Q: Taking a look closer to home, Islamic extremism is spreading throughout the Sinai Peninsula. How can we move to counter this? What role can Egypt’s sheikhs and imams play in this regard?
Preachers must move away from discussing marginal issues and carry out their primary mission, which is to preach [about God] with wisdom, providing good counsel and advice to the people . . . Getting involved with controversy takes preachers away from their primary mission of advocacy and providing good guidance. Preachers sticking to their [original] work represents a good [for society], and [can be] a guarantee for social goodness and a safety valve for society at large.
Q: What is your view regarding religious discourse in Egypt today?
I believe that it is vital to create a legitimate religious discourse in line with the requirements of the time and which opposes extremist ideology and discourse, inspired by the true teachings of Islam and the Sunnah.
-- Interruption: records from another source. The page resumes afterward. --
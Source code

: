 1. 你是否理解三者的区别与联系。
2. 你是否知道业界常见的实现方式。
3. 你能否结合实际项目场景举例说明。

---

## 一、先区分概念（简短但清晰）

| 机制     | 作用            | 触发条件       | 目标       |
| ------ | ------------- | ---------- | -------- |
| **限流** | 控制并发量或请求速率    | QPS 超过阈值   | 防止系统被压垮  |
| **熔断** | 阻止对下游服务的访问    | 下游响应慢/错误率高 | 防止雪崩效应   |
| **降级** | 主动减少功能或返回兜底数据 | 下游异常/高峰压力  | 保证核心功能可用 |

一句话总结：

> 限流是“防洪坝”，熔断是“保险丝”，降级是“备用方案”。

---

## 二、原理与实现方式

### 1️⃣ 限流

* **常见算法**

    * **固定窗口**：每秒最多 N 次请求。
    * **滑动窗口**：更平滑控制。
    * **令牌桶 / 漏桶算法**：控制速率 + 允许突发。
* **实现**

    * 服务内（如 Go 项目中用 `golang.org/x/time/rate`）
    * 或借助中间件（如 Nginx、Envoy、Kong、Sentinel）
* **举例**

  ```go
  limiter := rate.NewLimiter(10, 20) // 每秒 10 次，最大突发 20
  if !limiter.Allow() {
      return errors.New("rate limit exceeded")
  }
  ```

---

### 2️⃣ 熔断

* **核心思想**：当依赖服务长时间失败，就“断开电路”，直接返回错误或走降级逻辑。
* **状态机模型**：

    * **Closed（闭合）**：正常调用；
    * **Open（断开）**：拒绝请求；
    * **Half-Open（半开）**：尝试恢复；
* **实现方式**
Those who are responsible for Islamic discourse must meet a set of rules and standards to help them get their message across.
Q: There have been calls for violence to mark the first anniversary of the raid on the Rabaa Al-Adawiya sit-in on August 14, 2014. What would you like to say to those calling for more protests or violence on Thursday?
We warn everyone, and particularly the youth, against getting embroiled in fighting [which is] forbidden by religion. There is no benefit in this, except to harm the homeland. All Egyptians should protect and safeguard the institutions of the state from any attacks against them. I also call on the security apparatus to apply the principle of the rule of law and not transgress against this.
This is an abridged version of an interview originally conducted in Arabic.